(Records excerpted from a collection)
- Opening Delimiter -

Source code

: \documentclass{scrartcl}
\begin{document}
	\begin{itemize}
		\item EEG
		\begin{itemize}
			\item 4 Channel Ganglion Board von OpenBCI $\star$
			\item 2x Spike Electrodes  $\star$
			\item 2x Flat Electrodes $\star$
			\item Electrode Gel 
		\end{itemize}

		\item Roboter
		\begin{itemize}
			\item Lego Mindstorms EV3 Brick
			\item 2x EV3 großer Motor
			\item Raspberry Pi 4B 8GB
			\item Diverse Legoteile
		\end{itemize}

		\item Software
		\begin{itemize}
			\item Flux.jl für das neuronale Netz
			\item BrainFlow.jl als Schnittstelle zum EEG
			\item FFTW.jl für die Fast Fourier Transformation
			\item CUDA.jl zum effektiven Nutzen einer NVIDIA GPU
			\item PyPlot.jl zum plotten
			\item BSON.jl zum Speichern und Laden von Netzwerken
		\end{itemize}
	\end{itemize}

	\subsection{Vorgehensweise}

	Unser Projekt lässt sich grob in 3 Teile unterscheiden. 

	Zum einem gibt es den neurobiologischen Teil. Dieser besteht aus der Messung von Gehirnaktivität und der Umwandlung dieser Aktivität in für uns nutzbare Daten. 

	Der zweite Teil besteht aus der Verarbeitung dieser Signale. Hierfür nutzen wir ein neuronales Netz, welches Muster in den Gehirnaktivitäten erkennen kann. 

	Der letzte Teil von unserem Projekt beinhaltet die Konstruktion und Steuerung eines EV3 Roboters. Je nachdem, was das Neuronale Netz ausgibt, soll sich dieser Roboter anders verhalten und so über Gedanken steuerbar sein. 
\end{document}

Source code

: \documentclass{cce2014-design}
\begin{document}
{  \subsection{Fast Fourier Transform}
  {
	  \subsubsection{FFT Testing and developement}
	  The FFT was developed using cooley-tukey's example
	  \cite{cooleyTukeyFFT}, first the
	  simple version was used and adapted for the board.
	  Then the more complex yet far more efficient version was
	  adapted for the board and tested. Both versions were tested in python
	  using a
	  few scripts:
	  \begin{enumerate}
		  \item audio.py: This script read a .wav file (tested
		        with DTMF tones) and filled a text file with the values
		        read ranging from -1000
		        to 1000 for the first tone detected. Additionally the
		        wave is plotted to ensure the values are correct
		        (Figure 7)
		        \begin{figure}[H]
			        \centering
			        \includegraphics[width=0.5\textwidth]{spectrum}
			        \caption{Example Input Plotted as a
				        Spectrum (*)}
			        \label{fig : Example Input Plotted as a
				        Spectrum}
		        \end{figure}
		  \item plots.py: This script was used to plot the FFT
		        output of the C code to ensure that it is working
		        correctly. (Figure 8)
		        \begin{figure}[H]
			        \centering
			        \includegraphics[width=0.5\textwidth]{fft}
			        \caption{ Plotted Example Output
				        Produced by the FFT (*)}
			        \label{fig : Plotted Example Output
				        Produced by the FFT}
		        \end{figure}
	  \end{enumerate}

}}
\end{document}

- Closing Delimiter -

> **Task item**
Look through the data above. Find each line with the string "first" and copy it.

> **Response box**
	  \cite{cooleyTukeyFFT}, first the
		        to 1000 for the first tone detected. Additionally the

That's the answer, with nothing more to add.